Once the line containing "Un applicazione multipage" is found in the records below, return it and each following line exactly, up to and including the line containing "## Getting Started", and nothing else.

"""

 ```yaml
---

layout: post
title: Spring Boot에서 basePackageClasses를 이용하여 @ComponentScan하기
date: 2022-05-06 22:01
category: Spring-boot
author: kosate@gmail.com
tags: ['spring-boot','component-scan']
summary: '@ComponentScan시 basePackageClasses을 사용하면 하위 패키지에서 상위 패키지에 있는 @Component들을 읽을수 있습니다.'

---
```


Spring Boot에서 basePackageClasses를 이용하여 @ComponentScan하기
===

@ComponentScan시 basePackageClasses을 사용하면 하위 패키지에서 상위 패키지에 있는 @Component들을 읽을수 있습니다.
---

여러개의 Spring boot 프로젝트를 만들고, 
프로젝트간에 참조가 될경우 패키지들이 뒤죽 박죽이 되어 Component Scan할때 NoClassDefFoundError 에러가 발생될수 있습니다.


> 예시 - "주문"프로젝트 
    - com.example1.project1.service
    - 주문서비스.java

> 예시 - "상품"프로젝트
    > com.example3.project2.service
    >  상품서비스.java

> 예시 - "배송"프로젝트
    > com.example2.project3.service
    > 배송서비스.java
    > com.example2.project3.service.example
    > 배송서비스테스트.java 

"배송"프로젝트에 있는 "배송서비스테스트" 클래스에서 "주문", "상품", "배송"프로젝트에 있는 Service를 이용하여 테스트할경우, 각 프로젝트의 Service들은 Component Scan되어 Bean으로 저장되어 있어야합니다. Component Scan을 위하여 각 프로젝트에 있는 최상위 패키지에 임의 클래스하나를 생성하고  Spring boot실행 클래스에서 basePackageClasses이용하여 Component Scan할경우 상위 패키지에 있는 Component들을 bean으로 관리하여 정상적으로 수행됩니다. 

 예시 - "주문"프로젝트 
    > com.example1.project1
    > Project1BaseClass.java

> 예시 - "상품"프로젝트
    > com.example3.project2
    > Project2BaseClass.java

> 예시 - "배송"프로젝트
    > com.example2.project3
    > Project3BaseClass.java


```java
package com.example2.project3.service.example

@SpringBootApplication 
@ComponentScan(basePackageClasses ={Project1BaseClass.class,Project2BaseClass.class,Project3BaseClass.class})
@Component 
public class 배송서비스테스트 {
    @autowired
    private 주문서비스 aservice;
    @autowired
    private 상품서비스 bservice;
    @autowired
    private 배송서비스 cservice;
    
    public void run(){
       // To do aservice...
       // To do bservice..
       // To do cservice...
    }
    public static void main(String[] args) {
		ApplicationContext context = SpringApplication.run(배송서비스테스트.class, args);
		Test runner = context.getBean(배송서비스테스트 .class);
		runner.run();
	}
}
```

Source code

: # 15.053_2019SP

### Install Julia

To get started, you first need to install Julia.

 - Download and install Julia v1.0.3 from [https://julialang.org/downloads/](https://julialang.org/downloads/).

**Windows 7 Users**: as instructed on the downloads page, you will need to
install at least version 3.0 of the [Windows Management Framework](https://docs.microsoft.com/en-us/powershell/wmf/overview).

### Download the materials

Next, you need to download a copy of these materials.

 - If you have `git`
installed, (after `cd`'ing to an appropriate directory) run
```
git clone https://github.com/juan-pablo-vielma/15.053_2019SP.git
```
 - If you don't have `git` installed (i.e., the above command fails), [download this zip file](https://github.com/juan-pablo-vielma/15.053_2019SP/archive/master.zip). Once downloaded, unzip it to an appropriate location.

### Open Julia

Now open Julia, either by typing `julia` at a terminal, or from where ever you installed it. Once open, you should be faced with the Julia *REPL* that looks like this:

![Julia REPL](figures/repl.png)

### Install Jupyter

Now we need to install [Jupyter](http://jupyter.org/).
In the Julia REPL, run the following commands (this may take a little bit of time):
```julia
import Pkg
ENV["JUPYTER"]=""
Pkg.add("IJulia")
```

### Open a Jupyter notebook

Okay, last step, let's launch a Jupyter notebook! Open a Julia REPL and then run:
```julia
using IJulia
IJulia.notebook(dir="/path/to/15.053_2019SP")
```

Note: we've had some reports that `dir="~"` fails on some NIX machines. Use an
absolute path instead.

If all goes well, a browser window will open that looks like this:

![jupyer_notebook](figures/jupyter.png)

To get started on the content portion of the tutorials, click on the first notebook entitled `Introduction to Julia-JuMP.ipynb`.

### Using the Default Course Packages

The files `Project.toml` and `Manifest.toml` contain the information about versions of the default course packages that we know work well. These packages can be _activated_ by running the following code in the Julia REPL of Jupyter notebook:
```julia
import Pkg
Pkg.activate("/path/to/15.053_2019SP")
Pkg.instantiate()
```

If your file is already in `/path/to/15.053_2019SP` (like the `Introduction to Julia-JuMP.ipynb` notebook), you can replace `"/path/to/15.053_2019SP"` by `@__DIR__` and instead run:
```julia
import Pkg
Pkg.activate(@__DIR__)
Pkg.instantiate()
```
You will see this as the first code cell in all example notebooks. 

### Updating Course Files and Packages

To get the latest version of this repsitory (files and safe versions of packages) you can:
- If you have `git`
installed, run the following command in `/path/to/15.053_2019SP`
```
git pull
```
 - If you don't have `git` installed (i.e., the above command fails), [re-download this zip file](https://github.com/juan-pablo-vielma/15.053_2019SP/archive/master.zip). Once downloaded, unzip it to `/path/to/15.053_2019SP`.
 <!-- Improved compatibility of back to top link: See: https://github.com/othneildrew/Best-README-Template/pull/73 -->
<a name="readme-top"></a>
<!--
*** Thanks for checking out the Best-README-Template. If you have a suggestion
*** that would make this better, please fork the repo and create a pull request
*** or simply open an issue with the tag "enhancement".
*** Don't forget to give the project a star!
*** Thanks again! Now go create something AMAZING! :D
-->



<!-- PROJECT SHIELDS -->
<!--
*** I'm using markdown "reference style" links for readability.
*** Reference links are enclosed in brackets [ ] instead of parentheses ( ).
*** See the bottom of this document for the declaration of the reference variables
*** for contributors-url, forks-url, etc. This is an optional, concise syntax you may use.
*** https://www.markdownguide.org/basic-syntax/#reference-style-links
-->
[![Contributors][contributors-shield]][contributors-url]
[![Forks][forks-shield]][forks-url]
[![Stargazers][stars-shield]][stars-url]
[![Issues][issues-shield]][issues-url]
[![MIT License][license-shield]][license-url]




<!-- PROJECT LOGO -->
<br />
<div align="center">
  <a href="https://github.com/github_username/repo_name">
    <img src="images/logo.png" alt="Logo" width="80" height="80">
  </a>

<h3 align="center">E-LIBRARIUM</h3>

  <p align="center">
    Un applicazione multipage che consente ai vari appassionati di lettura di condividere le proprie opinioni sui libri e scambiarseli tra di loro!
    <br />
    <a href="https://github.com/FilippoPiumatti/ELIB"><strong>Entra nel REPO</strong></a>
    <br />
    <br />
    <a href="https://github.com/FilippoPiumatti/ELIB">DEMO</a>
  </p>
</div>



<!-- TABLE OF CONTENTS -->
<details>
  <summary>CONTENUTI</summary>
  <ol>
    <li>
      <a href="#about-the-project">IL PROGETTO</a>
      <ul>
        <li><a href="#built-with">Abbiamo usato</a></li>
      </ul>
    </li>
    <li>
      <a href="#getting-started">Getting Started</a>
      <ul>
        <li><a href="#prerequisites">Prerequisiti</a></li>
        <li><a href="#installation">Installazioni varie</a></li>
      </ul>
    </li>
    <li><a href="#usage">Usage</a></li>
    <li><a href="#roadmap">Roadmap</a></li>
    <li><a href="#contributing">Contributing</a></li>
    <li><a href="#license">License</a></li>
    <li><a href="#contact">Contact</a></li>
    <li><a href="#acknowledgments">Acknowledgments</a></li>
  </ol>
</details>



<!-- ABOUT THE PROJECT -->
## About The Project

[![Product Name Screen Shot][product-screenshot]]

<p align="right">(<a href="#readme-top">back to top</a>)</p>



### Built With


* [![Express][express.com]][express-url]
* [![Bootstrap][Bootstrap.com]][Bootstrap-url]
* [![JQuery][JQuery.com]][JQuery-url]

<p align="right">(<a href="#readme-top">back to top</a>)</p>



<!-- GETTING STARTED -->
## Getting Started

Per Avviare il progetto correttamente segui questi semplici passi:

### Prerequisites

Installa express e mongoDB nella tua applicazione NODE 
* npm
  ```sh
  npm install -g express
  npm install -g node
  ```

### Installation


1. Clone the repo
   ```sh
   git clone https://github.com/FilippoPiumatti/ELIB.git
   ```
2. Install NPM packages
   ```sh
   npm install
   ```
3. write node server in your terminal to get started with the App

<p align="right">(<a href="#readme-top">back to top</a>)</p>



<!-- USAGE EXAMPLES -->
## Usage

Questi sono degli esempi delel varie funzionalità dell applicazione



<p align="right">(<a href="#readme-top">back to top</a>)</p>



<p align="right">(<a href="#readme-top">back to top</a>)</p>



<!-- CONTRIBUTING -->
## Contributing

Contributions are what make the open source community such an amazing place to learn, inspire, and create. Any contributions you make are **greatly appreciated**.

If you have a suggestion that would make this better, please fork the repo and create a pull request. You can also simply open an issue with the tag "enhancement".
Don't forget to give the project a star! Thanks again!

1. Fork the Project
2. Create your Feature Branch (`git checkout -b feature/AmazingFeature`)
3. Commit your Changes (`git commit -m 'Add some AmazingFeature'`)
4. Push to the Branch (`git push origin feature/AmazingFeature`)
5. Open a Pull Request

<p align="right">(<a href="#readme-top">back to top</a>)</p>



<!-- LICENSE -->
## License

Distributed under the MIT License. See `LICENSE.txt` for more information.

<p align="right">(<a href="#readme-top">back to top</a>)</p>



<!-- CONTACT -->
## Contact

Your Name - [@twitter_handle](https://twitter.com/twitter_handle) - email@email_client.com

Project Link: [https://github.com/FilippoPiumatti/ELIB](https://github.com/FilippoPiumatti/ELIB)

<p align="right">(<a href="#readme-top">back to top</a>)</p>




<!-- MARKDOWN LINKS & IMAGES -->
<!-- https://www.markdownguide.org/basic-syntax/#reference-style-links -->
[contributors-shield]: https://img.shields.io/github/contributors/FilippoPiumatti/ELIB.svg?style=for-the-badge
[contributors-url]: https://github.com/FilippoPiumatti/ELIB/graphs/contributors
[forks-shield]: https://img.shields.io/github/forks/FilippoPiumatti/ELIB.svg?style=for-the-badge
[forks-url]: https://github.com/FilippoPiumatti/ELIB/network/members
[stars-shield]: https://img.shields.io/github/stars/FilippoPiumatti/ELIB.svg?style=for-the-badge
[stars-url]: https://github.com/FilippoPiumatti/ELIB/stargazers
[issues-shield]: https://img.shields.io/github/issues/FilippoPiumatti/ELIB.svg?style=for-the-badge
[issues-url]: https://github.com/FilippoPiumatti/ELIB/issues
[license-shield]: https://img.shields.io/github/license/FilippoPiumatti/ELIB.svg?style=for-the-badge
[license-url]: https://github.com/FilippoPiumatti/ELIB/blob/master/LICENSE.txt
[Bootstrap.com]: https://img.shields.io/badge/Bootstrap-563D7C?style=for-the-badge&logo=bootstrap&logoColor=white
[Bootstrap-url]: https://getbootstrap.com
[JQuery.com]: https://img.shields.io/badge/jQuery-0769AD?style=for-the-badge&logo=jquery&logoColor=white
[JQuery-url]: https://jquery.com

"""

• **Response below**
    Un applicazione multipage che consente ai vari appassionati di lettura di condividere le proprie opinioni sui libri e scambiarseli tra di loro!
    <br />
    <a href="https://github.com/FilippoPiumatti/ELIB"><strong>Entra nel REPO</strong></a>
    <br />
    <br />
    <a href="https://github.com/FilippoPiumatti/ELIB">DEMO</a>
  </p>
</div>



<!-- TABLE OF CONTENTS -->
<details>
  <summary>CONTENUTI</summary>
  <ol>
    <li>
      <a href="#about-the-project">IL PROGETTO</a>
      <ul>
        <li><a href="#built-with">Abbiamo usato</a></li>
      </ul>
    </li>
    <li>
      <a href="#getting-started">Getting Started</a>
      <ul>
        <li><a href="#prerequisites">Prerequisiti</a></li>
        <li><a href="#installation">Installazioni varie</a></li>
      </ul>
    </li>
    <li><a href="#usage">Usage</a></li>
    <li><a href="#roadmap">Roadmap</a></li>
    <li><a href="#contributing">Contributing</a></li>
    <li><a href="#license">License</a></li>
    <li><a href="#contact">Contact</a></li>
    <li><a href="#acknowledgments">Acknowledgments</a></li>
  </ol>
</details>



<!-- ABOUT THE PROJECT -->
## About The Project

[![Product Name Screen Shot][product-screenshot]]

<p align="right">(<a href="#readme-top">back to top</a>)</p>



### Built With


* [![Express][express.com]][express-url]
* [![Bootstrap][Bootstrap.com]][Bootstrap-url]
* [![JQuery][JQuery.com]][JQuery-url]

<p align="right">(<a href="#readme-top">back to top</a>)</p>



<!-- GETTING STARTED -->
## Getting Started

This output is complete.